Khalil Ahmed

Personal information
- Born: 21 December 2004 (age 20) Khost, Afghanistan
- Batting: Right-handed
- Bowling: Right-arm medium-fast
- Role: Bowler

Domestic team information
- 2022: Kabul Eagles
- 2022/23–2024: Band-e-Amir Region
- 2024: Mah-e-Par Stars
- 2024: Band-e-Amir Dragons

Career statistics
| Competition | FC | LA | T20 |
| Matches | 6 | 7 | 10 |
| Runs scored | 43 | 7 | 0 |
| Batting average | 10.75 | 2.33 | – |
| 100s/50s | 0/0 | 0/0 | 0/0 |
| Top score | 26 | 5 | 0* |
| Balls bowled | 1,081 | 312 | 199 |
| Wickets | 20 | 3 | 12 |
| Bowling average | 30.60 | 134.66 | 21.41 |
| 5 wickets in innings | 0 | 0 | 0 |
| 10 wickets in match | 0 | 0 | 0 |
| Best bowling | 4/63 | 2/71 | 4/25 |
| Catches/stumpings | 3/– | 1/– | 0/– |
- Source: Cricinfo, 26 January 2025

= Khalil Ahmed (cricketer) =

Afghan cricketer (born 2004)

Khalil Ahmed (born 21 December 2004) is an Afghan cricketer.
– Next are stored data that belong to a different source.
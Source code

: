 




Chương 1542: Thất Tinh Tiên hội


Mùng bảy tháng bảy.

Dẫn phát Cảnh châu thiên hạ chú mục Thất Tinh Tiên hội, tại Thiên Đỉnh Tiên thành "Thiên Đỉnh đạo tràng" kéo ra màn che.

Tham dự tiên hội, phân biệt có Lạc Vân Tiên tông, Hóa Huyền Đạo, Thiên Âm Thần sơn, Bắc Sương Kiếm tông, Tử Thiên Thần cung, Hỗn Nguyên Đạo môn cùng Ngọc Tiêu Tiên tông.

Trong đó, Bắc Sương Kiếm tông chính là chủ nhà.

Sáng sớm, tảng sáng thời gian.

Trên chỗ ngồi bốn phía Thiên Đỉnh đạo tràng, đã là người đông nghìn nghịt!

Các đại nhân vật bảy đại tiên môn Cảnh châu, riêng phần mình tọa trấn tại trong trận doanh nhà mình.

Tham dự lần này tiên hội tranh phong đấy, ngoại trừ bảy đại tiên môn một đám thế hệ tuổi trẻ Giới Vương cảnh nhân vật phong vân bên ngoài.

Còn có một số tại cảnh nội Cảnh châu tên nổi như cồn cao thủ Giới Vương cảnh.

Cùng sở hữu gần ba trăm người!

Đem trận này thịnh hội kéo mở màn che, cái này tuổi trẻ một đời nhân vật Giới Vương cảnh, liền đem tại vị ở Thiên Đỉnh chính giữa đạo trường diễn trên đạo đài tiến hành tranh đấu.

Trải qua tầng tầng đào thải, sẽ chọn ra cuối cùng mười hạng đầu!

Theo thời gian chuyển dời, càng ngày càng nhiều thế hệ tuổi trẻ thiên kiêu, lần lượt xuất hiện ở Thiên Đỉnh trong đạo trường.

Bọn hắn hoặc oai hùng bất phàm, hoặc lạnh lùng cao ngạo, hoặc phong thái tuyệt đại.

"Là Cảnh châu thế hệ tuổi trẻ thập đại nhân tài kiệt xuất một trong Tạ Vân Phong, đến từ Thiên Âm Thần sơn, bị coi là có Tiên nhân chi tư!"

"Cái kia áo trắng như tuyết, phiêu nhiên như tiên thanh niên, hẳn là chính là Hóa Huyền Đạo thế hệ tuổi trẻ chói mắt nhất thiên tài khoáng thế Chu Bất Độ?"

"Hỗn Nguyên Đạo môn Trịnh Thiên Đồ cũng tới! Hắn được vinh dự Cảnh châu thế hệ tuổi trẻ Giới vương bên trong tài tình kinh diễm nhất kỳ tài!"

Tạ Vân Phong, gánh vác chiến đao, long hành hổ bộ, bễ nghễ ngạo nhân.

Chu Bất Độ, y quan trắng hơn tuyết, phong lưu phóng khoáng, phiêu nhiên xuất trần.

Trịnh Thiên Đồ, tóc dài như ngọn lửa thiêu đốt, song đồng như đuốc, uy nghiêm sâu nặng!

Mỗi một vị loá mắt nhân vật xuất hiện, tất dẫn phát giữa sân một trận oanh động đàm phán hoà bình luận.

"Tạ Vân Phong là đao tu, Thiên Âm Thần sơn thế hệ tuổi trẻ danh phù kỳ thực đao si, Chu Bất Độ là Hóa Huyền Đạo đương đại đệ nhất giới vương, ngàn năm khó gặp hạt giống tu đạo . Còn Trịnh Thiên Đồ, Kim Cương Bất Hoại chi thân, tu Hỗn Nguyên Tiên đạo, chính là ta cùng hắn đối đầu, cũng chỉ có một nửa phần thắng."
In domestic cricket, he plays for the Band-e-Amir Dragons. He also played for Afghanistan under-19 cricket team in the 2022 and 2024 Under-19 Cricket World Cup.

==Career==
He made his first-class debut for Band-e-Amir Region against Amo Region in the 2022 Ahmad Shah Abdali 4-day Tournament on 26 October 2022. He made his Twenty20 debut for Kabul Eagles against Mis Ainak Knights in the 2022 Shpageeza Cricket League on 22 July 2022. He made his List A debut for Junior Champions against Pamir Legends in the Green Afghanistan One Day Cup on 30 April 2023.

In September 2024, he was named in Afghanistan's squad for the one-off Test match against New Zealand.